(Exercise instructions) Leaving out the pictures, return each line of the entries from the first through the line with "## [LIFX Light Strip]", and only those lines.

(Items listed in a dataset)
== Segment start ==

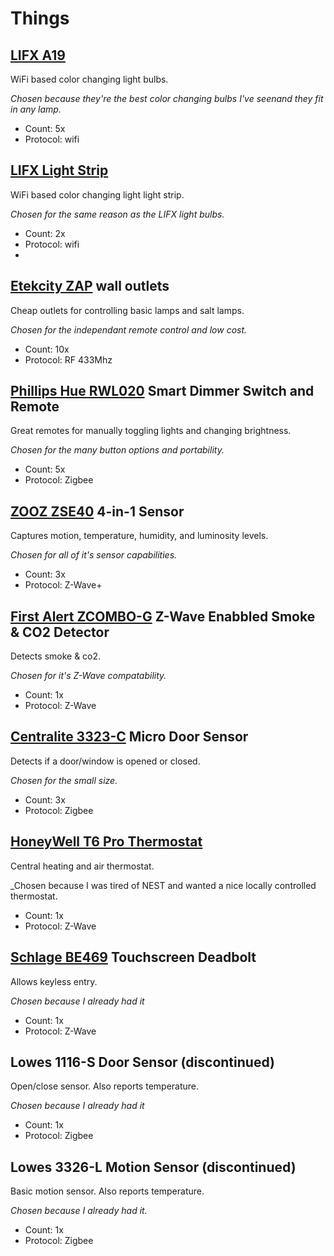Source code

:# Things

## [LIFX A19] 
WiFi based color changing light bulbs.

_Chosen because they're the best color changing bulbs I've seenand they fit in any lamp._
- Count: 5x
- Protocol: wifi

## [LIFX Light Strip] 
WiFi based color changing light light strip.

_Chosen for the same reason as the LIFX light bulbs._
- Count: 2x
- Protocol: wifi
- 
## [Etekcity ZAP] wall outlets
Cheap outlets for controlling basic lamps and salt lamps. 

_Chosen for the independant remote control and low cost._
- Count: 10x
- Protocol: RF 433Mhz

## [Phillips Hue RWL020] Smart Dimmer Switch and Remote
Great remotes for manually toggling lights and changing brightness. 

_Chosen for the many button options and portability._
- Count: 5x
- Protocol: Zigbee 

## [ZOOZ ZSE40] 4-in-1 Sensor
Captures motion, temperature, humidity, and luminosity levels.  

_Chosen for all of it's sensor capabilities._
- Count: 3x
- Protocol: Z-Wave+

## [First Alert ZCOMBO-G] Z-Wave Enabbled Smoke & CO2 Detector
Detects smoke & co2.

_Chosen for it's Z-Wave compatability._
- Count: 1x
- Protocol: Z-Wave

## [Centralite 3323-C] Micro Door Sensor
Detects if a door/window is opened or closed.

_Chosen for the small size._
- Count: 3x
- Protocol: Zigbee

## [HoneyWell T6 Pro Thermostat]
Central heating and air thermostat.

_Chosen because I was tired of NEST and wanted a nice locally controlled thermostat.
- Count: 1x
- Protocol: Z-Wave

## [Schlage BE469] Touchscreen Deadbolt
Allows keyless entry.

_Chosen because I already had it_
- Count: 1x
- Protocol: Z-Wave

## Lowes 1116-S Door Sensor (discontinued)
Open/close sensor. Also reports temperature.

_Chosen because I already had it_
- Count: 1x
- Protocol: Zigbee

## Lowes 3326-L Motion Sensor (discontinued)
Basic motion sensor. Also reports temperature.

_Chosen because I already had it._
- Count: 1x
- Protocol: Zigbee

[LIFX A19]: https://www.lifx.com/collections/lamps-and-pendants/products/lifx
[LIFX Light Strip]: https://www.lifx.com/pages/light-strips
[Etekcity ZAP]: https://www.etekcity.com/product/100068.html
[Phillips Hue RWL020]: https://www.philips-hue.com/en-us/p/hue-dimmer-switch/046677473372
[ZOOZ ZSE40]: http://www.getzooz.com/zooz-zse40-4-in-1-sensor.html
[Schlage BE469]: https://www.schlage.com/en/home/faq.html?id=128433
[First Alert ZCOMBO-G]: https://www.firstalertstore.com/store/products/z-wave-smoke-and-carbon-monoxide-alarm-zcombo-g.htm
[Centralite 3323-C]: https://centralite.com/products/micro-door-sensor
[HoneyWell T6 Pro Thermostat]: https://www.honeywellhome.com/us/en/products/air/thermostats/programmable-thermostats/t6-pro-z-wave-thermostat-th6320zw2003-u/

== Segment end ==

(Output below)
Source code

:# Things

## [LIFX A19] 
WiFi based color changing light bulbs.

_Chosen because they're the best color changing bulbs I've seenand they fit in any lamp._
- Count: 5x
- Protocol: wifi

## [LIFX Light Strip] 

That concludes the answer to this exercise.